Task: Create a variable that splits the marbles into 2 bins of equal width based on their counts.

Answer: We will call the new variable cut.

◼ min count = 10

◼ max count = 80

◼ range count = max — min = 70

◼ bin width = range / number of bins = 70 / 2 = 35

As count ranges from 10 to 80 marbles, having 2 bins would mean that the first bin would be 10 to 45 and the second 45 to 80, each with an equal width of 35. Currently, we have defined bins to be inclusive of the rightmost edge with the default setting: right=True. This means if we had 45 marbles for a kind, it would fall into the lower bin (i.e. 10–45). We could easily change this behaviour to be exclusive of the rightmost edge by adding right=False inside the function below. Please also see my note in the next task.

We can create cut using the script below:

In [5]:
# Method using pandas.cut
df['cut'] = pd.cut(df['count'], bins=2, labels=['bin1', 'bin2'])
# Inspect results
df[['count', 'cut']].sort_values('count')

Unnamed: 0,count,cut
2,10.0,bin1
5,20.0,bin1
1,30.0,bin1
4,40.0,bin1
3,60.0,bin2
0,80.0,bin2
6,,


Type: Segment numerical values into equal sized bins (Discritise).

Task: Create a variable that splits the marbles into 2 equal sized buckets (i.e. quantiles) based on their counts.

Answer: We will call the new variable qcut.

◼ sorted count in ascending order: 10, 20, 30, 40, 60, 80

◼ # records = 6

◼ # quantiles = 2

◼ # records per quantile = # records / # quantiles = 6 / 2 = 3

As count has 6 non-missing values in it, having equal sized buckets would mean that the first quantile would include: 10, 20, 30 and the second would include: 40, 50, 60, each with an equal size of 3.

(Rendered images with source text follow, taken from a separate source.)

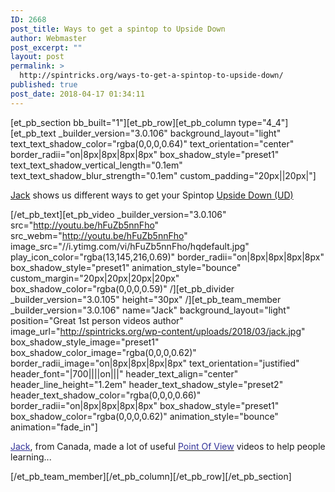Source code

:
 ```yaml
---
ID: 2668
post_title: Ways to get a spintop to Upside Down
author: Webmaster
post_excerpt: ""
layout: post
permalink: >
  http://spintricks.org/ways-to-get-a-spintop-to-upside-down/
published: true
post_date: 2018-04-17 01:34:11
---
```

[et_pb_section bb_built="1"][et_pb_row][et_pb_column type="4_4"][et_pb_text _builder_version="3.0.106" background_layout="light" text_text_shadow_color="rgba(0,0,0,0.64)" text_orientation="center" border_radii="on|8px|8px|8px|8px" box_shadow_style="preset1" text_text_shadow_vertical_length="0.1em" text_text_shadow_blur_strength="0.1em" custom_padding="20px||20px|"]

<a href="/category/spinners/jack">Jack</a> shows us different ways to get your Spintop <a href="/tag/ud">Upside Down (UD)</a>

[/et_pb_text][et_pb_video _builder_version="3.0.106" src="http://youtu.be/hFuZb5nnFho" src_webm="http://youtu.be/hFuZb5nnFho" image_src="//i.ytimg.com/vi/hFuZb5nnFho/hqdefault.jpg" play_icon_color="rgba(13,145,216,0.69)" border_radii="on|8px|8px|8px|8px" box_shadow_style="preset1" animation_style="bounce" custom_margin="20px|20px|20px|20px" box_shadow_color="rgba(0,0,0,0.59)" /][et_pb_divider _builder_version="3.0.105" height="30px" /][et_pb_team_member _builder_version="3.0.106" name="Jack" background_layout="light" position="Great 1st person videos author" image_url="http://spintricks.org/wp-content/uploads/2018/03/jack.jpg" box_shadow_style_image="preset1" box_shadow_color_image="rgba(0,0,0,0.62)" border_radii_image="on|8px|8px|8px|8px" text_orientation="justified" header_font="|700||||on|||" header_text_align="center" header_line_height="1.2em" header_text_shadow_style="preset2" header_text_shadow_color="rgba(0,0,0,0.66)" border_radii="on|8px|8px|8px|8px" box_shadow_style="preset1" box_shadow_color="rgba(0,0,0,0.62)" animation_style="bounce" animation="fade_in"]

<span style="color: #333399;"><a style="color: #333399;" href="/category/spinners/jack">Jack</a></span>, from Canada, made a lot of useful <a href="/category/learning/point-of-view"><span style="color: #333399;">Point Of View</span></a> videos to help people learning...

[/et_pb_team_member][/et_pb_column][/et_pb_row][/et_pb_section]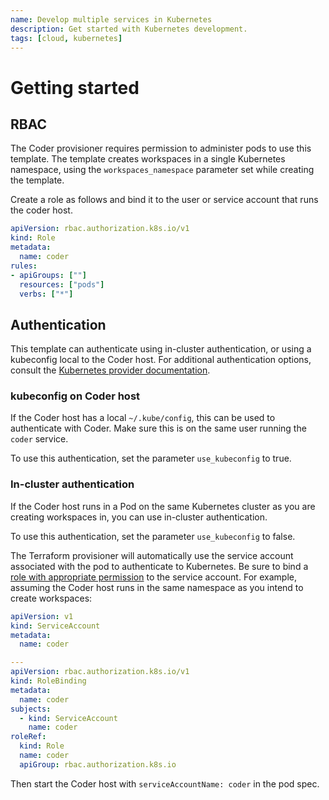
 ```yaml
---
name: Develop multiple services in Kubernetes
description: Get started with Kubernetes development.
tags: [cloud, kubernetes]
---
```


# Getting started

## RBAC

The Coder provisioner requires permission to administer pods to use this template.  The template
creates workspaces in a single Kubernetes namespace, using the `workspaces_namespace` parameter set
while creating the template.

Create a role as follows and bind it to the user or service account that runs the coder host.

```yaml
apiVersion: rbac.authorization.k8s.io/v1
kind: Role
metadata:
  name: coder
rules:
- apiGroups: [""]
  resources: ["pods"]
  verbs: ["*"]
```

## Authentication

This template can authenticate using in-cluster authentication, or using a kubeconfig local to the
Coder host.  For additional authentication options, consult the [Kubernetes provider
documentation](https://registry.terraform.io/providers/hashicorp/kubernetes/latest/docs).

### kubeconfig on Coder host

If the Coder host has a local `~/.kube/config`, this can be used to authenticate with Coder. Make sure this is on the same user running the `coder` service.

To use this authentication, set the parameter `use_kubeconfig` to true.

### In-cluster authentication

If the Coder host runs in a Pod on the same Kubernetes cluster as you are creating workspaces in,
you can use in-cluster authentication.

To use this authentication, set the parameter `use_kubeconfig` to false.

The Terraform provisioner will automatically use the service account associated with the pod to
authenticate to Kubernetes.  Be sure to bind a [role with appropriate permission](#rbac) to the
service account.  For example, assuming the Coder host runs in the same namespace as you intend
to create workspaces:

```yaml
apiVersion: v1
kind: ServiceAccount
metadata:
  name: coder

---
apiVersion: rbac.authorization.k8s.io/v1
kind: RoleBinding
metadata:
  name: coder
subjects:
  - kind: ServiceAccount
    name: coder
roleRef:
  kind: Role
  name: coder
  apiGroup: rbac.authorization.k8s.io
```

Then start the Coder host with `serviceAccountName: coder` in the pod spec.

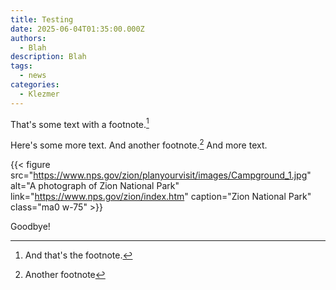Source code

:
 ```yaml
---
title: Testing
date: 2025-06-04T01:35:00.000Z
authors:
  - Blah
description: Blah
tags:
  - news
categories:
  - Klezmer
---
```

That's some text with a footnote.[^1]

[^1]: And that's the footnote.

Here's some more text. And another footnote.[^2] And more text.

{{< figure
  src="https://www.nps.gov/zion/planyourvisit/images/Campground_1.jpg"
  alt="A photograph of Zion National Park"
  link="https://www.nps.gov/zion/index.htm"
  caption="Zion National Park"
  class="ma0 w-75"
\>}}



[^2]: Another footnote

Goodbye!
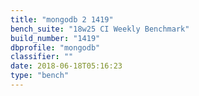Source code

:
 ```yaml
---
title: "mongodb 2 1419"
bench_suite: "18w25 CI Weekly Benchmark"
build_number: "1419"
dbprofile: "mongodb"
classifier: ""
date: 2018-06-18T05:16:23
type: "bench"
---
```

We can create it using the script below:

In [6]:
# Method using pandas.qcut
df['qcut'] = pd.qcut(df['count'], q=2, labels=['q1', 'q2'])
# Inspect results
df[['count', 'cut', 'qcut']].sort_values('count')

Unnamed: 0,count,cut,qcut
2,10.0,bin1,q1
5,20.0,bin1,q1
1,30.0,bin1,q1
4,40.0,bin1,q2
3,60.0,bin2,q2
0,80.0,bin2,q2
6,,,


### 2.2. Transform categorical or string variables

Type: Create a conditional variable based on 3+ conditions (Group).

Task: Create a variable that abbreviates pink into ‘PK’, teal into ‘TL’ and all other colours (velvet and green) into ‘OT’.

Answer: We will call the new variable colour_abr. So the conditions are:
1) If colour is ‘pink’ then colour_abr = ‘PK’
2) If colour is ‘teal’ then colour_abr = ‘TL’
3) If colour is either ‘velvet’ or ‘green’ then colour_abr = ‘OT’.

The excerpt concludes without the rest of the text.